LONDON (Reuters) - Deal-making involving UK companies has picked up in the two years since the country’s decision to leave the European Union, defying worries that Brexit would stifle mergers and acquisition activity, data from Thomson Reuters Deals Intelligence shows.
The surprise referendum result in June 2016 initially stoked fears that deals involving British firms would dry up amid uncertainty about Brexit’s impact on the UK economy.
But M&A activity involving UK companies has instead boomed and led to deals with a total value of $551 billion in the 12 months to the middle of June, according to the data.
That was the highest level since the same period between 2006 and 2007, when deal-making surged before the financial crisis, and compares with $467 billion in the 12 months immediately after the referendum.
A weaker sterling in the wake of the referendum result has made British businesses more attractive targets to overseas buyers in the aftermath of the vote.

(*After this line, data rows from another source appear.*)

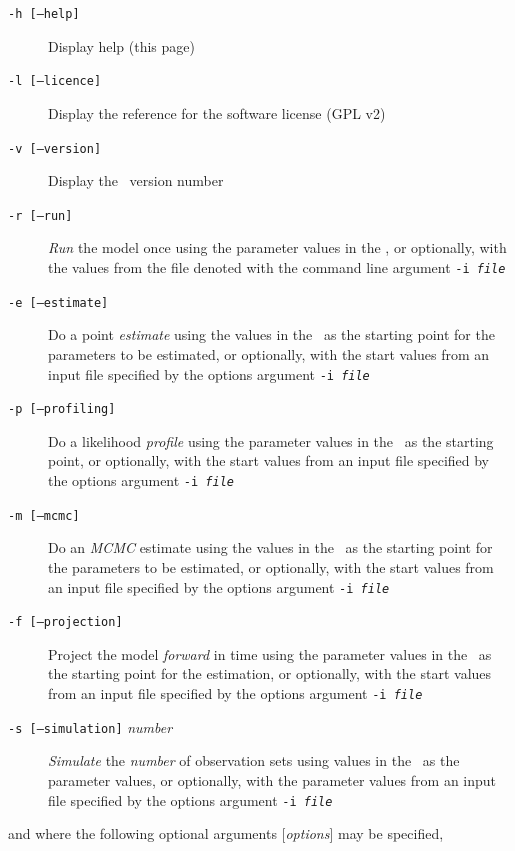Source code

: \begin{description}
\item [\texttt{-h [--help]}] Display help (this page)
\item [\texttt{-l [--licence]}] Display the reference for the software license (GPL v2)
\item [\texttt{-v [--version]}] Display the \CNAME\ version number

\item [\texttt{-r [--run]}] \emph{Run} the model once using the parameter values in the \config, or optionally, with the values from the file denoted with the command line argument \texttt{-i \emph{file}}

\item [\texttt{-e [--estimate]}] Do a point \emph{estimate} using the values in the \config\ as the starting point for the parameters to be estimated, or optionally, with the start values from an input file specified by the options argument \texttt{-i \emph{file}}

\item [\texttt{-p [--profiling]}] Do a likelihood \emph{profile} using the parameter values in the \config\ as the starting point, or optionally, with the start values from an input file specified by the options argument \texttt{-i \emph{file}}

\item [\texttt{-m [--mcmc]}] Do an \emph{MCMC} estimate using the values in the \config\ as the starting point for the parameters to be estimated, or optionally, with the start values from an input file specified by the options argument \texttt{-i \emph{file}}

\item [\texttt{-f [--projection]}] Project the model \emph{forward} in time using the parameter values in the \config\ as the starting point for the estimation, or optionally,  with the start values from an input file specified by the options argument \texttt{-i \emph{file}} 

\item [\texttt{-s [--simulation]} \emph{number}] \emph{Simulate} the \emph{number} of observation sets using values in the \config\ as the parameter values, or optionally, with the parameter values from an input file specified by the options argument \texttt{-i \emph{file}}
\end{description}

and where the following optional arguments [\emph{options}] may be specified,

That helped the level of inbound M&A into the United Kingdom reach a record $262 billion in the last 12 months, the data show.
“The weakening pound has definitely made UK assets cheaper,” said Michael Hewson, chief markets analyst at CMC Markets.
Against the dollar, the pound remains around 12 percent below a pre-Brexit referendum high of above $1.50. On a trade weighted basis against its rivals, the British currency is about 12 percent cheaper than before the referendum vote.
Furthermore, Britain has also been swept up by a global M&A wave as cheap debt, boardroom confidence in the global economy, and high stock market valuations have made it easier for companies around the world to use equity to pay for deals.
The Thomson Reuters Deals Intelligence data for the United Kingdom includes the competing bids for pay-TV firm Sky SKYB.L, which both Twenty-First Century Fox (FOXA.O) and Comcast (CMCSA.O) are vying to buy, as well as moves by Unilever (ULVR.L) and RELX (REL.L) to unify their dual structures.